Safeway AI

The Problem

Albertsons operates over 2,200 stores under banners including Safeway, Vons, and Jewel-Osco. Their product catalog spans more than 250,000 SKUs — everything from produce with seasonal availability to store-brand variants that differ by region.

The challenge wasn't search in the traditional sense. Keyword search already existed. The problem was reasoning over inventory — answering questions that require understanding relationships between products, remembering what's been found in prior interactions, and refining queries based on what didn't work.

A customer asking "what can I make for dinner tonight that's healthy and uses what's on sale?" isn't issuing a search query. They're asking a system to reason across promotional data, nutritional information, recipe knowledge, and real-time inventory — then synthesize an answer that's specific to their store.

No static search index handles this. It requires an agent.

The Architecture

We built a system with three layers: agentic search, structured memory, and evaluation.

Agentic Search

The search layer is not a single query. It's a multi-step process where the agent formulates retrieval strategies, executes them, inspects the results, and decides whether to refine or continue.

For a query like "gluten-free pasta alternatives under $5," the agent doesn't fire one search. It decomposes the intent into constraints — dietary restriction, product category, price ceiling — and runs targeted retrievals against the catalog. If the first pass returns too many results, it tightens. If it returns too few, it relaxes a constraint and explains what it changed.

The agent has access to a set of retrieval primitives — filtered catalog search, promotional data lookup, nutritional attribute filtering, and store-level availability checks. It composes these at runtime based on the query, rather than following a fixed retrieval pipeline. Different questions produce different retrieval strategies.

This is the Primitives over Pipelines approach in practice. The agent decides the trajectory. We define the capabilities.

Memory Architecture

The most difficult part of this system was memory. A grocery shopping interaction isn't a single turn — it's a session that builds context over time. The customer adds constraints, changes their mind, asks follow-ups that depend on earlier answers.

We built a structured memory system with two layers:

Session memory tracks everything the agent has retrieved, recommended, and discarded in the current interaction. When the customer says "not that one, something cheaper," the agent knows what "that one" refers to because it has a record of its own prior recommendations. It doesn't re-retrieve — it filters its own history.

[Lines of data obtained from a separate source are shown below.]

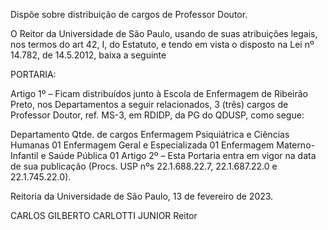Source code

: Dispõe sobre distribuição de cargos de Professor Doutor.

O Reitor da Universidade de São Paulo, usando de suas atribuições legais, nos termos do art 42, I, do Estatuto, e tendo em vista o disposto na Lei nº 14.782, de 14.5.2012, baixa a seguinte

PORTARIA:

Artigo 1º – Ficam distribuídos junto à Escola de Enfermagem de Ribeirão Preto, nos Departamentos a seguir relacionados, 3 (três) cargos de Professor Doutor, ref. MS-3, em RDIDP, da PG do QDUSP, como segue:

Departamento	Qtde. de cargos
Enfermagem Psiquiátrica e Ciências Humanas	01
Enfermagem Geral e Especializada	01
Enfermagem Materno-Infantil e Saúde Pública	01
Artigo 2º – Esta Portaria entra em vigor na data de sua publicação (Procs. USP nºs 22.1.688.22.7, 22.1.687.22.0 e 22.1.745.22.0).

Reitoria da Universidade de São Paulo, 13 de fevereiro de 2023.

CARLOS GILBERTO CARLOTTI JUNIOR
Reitor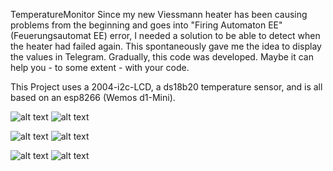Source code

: TemperatureMonitor
Since my new Viessmann heater has been causing problems from the beginning and goes into "Firing Automaton EE" (Feuerungsautomat EE) error, I needed a solution to be able to detect when the heater had failed again. This spontaneously gave me the idea to display the values in Telegram. Gradually, this code was developed. Maybe it can help you - to some extent - with your code.

This Project uses a 2004-i2c-LCD, a ds18b20 temperature sensor, and is all based on an esp8266 (Wemos d1-Mini).


![alt text](https://github.com/petergeher/TemperatureMonitor/blob/main/images/TG_Using1.png?raw=true) ![alt text](https://github.com/petergeher/TemperatureMonitor/blob/main/images/TG_alarm1.jpg?raw=true)

![alt text](https://github.com/petergeher/TemperatureMonitor/blob/main/images/LCD_cold.jpg?raw=true)
![alt text](https://github.com/petergeher/TemperatureMonitor/blob/main/images/LCD_warm.jpg?raw=true)

![alt text](https://github.com/petergeher/TemperatureMonitor/blob/main/images/LCD_alarm1.jpg?raw=true)
![alt text](https://github.com/petergeher/TemperatureMonitor/blob/main/images/LCD_alarm2.jpg?raw=true)
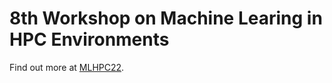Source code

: # 8th Workshop on Machine Learing in HPC Environments

Find out more at [MLHPC22](http://ornlcda.github.io/MLHPC22/).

Cross-session memory persists across interactions. If a customer previously indicated a nut allergy or a preference for organic produce, the system retains that as a durable constraint. The next session starts with context already loaded. The agent doesn't ask questions it's already answered.

The memory architecture is selective. Not everything gets persisted — only information that the system identifies as durable preference versus session-specific context. A classification layer decides what to store and at what scope:

type MemoryEntry = {
  content: string
  scope: 'session' | 'cross-session'
  durability: 'ephemeral' | 'durable'
  category: 'dietary' | 'brand' | 'budget' | 'household' | 'preference'
  confidence: number
  expiresAt: Date | null  // null = permanent
}

Evaluation

Every recommendation the system produces is scored before the customer sees it. The evaluation layer checks relevance against stated constraints, availability at the customer's store, consistency with memory (allergies, prior rejections), and whether the recommendation is concrete enough to act on. Recommendations that fail any check are filtered — the customer never sees a result that contradicts their own stated preferences, because the system checked against memory before responding.

What We Learned

Memory is the hardest layer. Retrieval and generation are well-understood problems. Deciding what to remember, for how long, and at what level of specificity is not. Most agent frameworks treat memory as an append-only log. That breaks at scale — the context window fills with irrelevant history, and the agent's reasoning degrades. Structured, scoped memory with explicit retention policies is a different problem than "save the conversation."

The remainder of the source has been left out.